Due to their past felony convictions, roughly half a million Floridians did not have the right to vote in the 2000 presidential election. If just 1 in 50 of those ex-cons had voted, and if 60 percent of them had voted Democratic, George W. Bush might be nothing more than a retired governor today. This simple calculus inspired Sasha Abramsky to examine the state laws that prevent huge numbers of largely poor and black ex-felons from voting, and which he concludes help Republicans keep winning elections.
Abramsky’s most persuasive material is his interviews with former prisoners who see voting as a way to become whole again. Given the right to return to the polling place, says a Tennessee man, “I’d probably stand there freezing. I’d stand in awe in the booth all day long.” Some rehabilitated ex-cons do get the franchise back—mostly the wealthy and educated, who have the money and savvy to navigate the maze of appeals, hearings, and applications required to get a fresh start.

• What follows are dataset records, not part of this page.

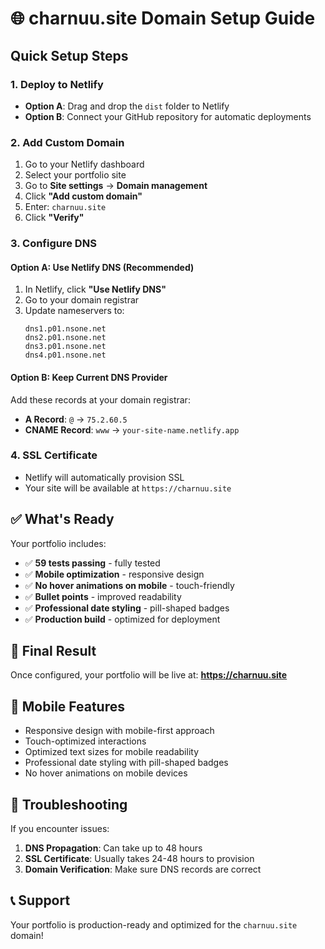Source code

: # 🌐 charnuu.site Domain Setup Guide

## Quick Setup Steps

### 1. Deploy to Netlify
- **Option A**: Drag and drop the `dist` folder to Netlify
- **Option B**: Connect your GitHub repository for automatic deployments

### 2. Add Custom Domain
1. Go to your Netlify dashboard
2. Select your portfolio site
3. Go to **Site settings** → **Domain management**
4. Click **"Add custom domain"**
5. Enter: `charnuu.site`
6. Click **"Verify"**

### 3. Configure DNS

#### Option A: Use Netlify DNS (Recommended)
1. In Netlify, click **"Use Netlify DNS"**
2. Go to your domain registrar
3. Update nameservers to:
   ```
   dns1.p01.nsone.net
   dns2.p01.nsone.net
   dns3.p01.nsone.net
   dns4.p01.nsone.net
   ```

#### Option B: Keep Current DNS Provider
Add these records at your domain registrar:
- **A Record**: `@` → `75.2.60.5`
- **CNAME Record**: `www` → `your-site-name.netlify.app`

### 4. SSL Certificate
- Netlify will automatically provision SSL
- Your site will be available at `https://charnuu.site`

## ✅ What's Ready

Your portfolio includes:
- ✅ **59 tests passing** - fully tested
- ✅ **Mobile optimization** - responsive design
- ✅ **No hover animations on mobile** - touch-friendly
- ✅ **Bullet points** - improved readability
- ✅ **Professional date styling** - pill-shaped badges
- ✅ **Production build** - optimized for deployment

## 🚀 Final Result

Once configured, your portfolio will be live at:
**https://charnuu.site**

## 📱 Mobile Features

- Responsive design with mobile-first approach
- Touch-optimized interactions
- Optimized text sizes for mobile readability
- Professional date styling with pill-shaped badges
- No hover animations on mobile devices

## 🔧 Troubleshooting

If you encounter issues:
1. **DNS Propagation**: Can take up to 48 hours
2. **SSL Certificate**: Usually takes 24-48 hours to provision
3. **Domain Verification**: Make sure DNS records are correct

## 📞 Support

Your portfolio is production-ready and optimized for the `charnuu.site` domain! 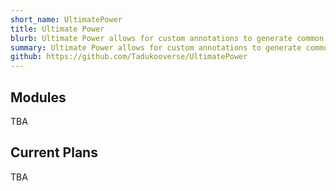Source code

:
 ```yaml
---
short_name: UltimatePower
title: Ultimate Power
blurb: Ultimate Power allows for custom annotations to generate common code (similar to Lombok)
summary: Ultimate Power allows for custom annotations to generate common code (similar to Lombok)
github: https://github.com/Tadukooverse/UltimatePower
---
```

## Modules
TBA

## Current Plans
TBA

But Abramsky doesn’t convincingly prove that a large percentage of ex-felons would vote if they had the chance, and, despite exceptions such as Florida in 2000, he can’t definitively show that these new voters would swing elections. The bigger issue here is not so much the political alienation of ex-cons, but a system that is good at locking people away and bad at putting them back into society. Most of the 630,000 convicts released every year live in states where employers and landlords can discriminate against them based on their rap sheets; if they’re drug offenders, they can’t get food stamps or student loans, and will probably have a hard time getting a driver’s license. Voting may be a fundamental right, but what good is it when so many cards are stacked against you?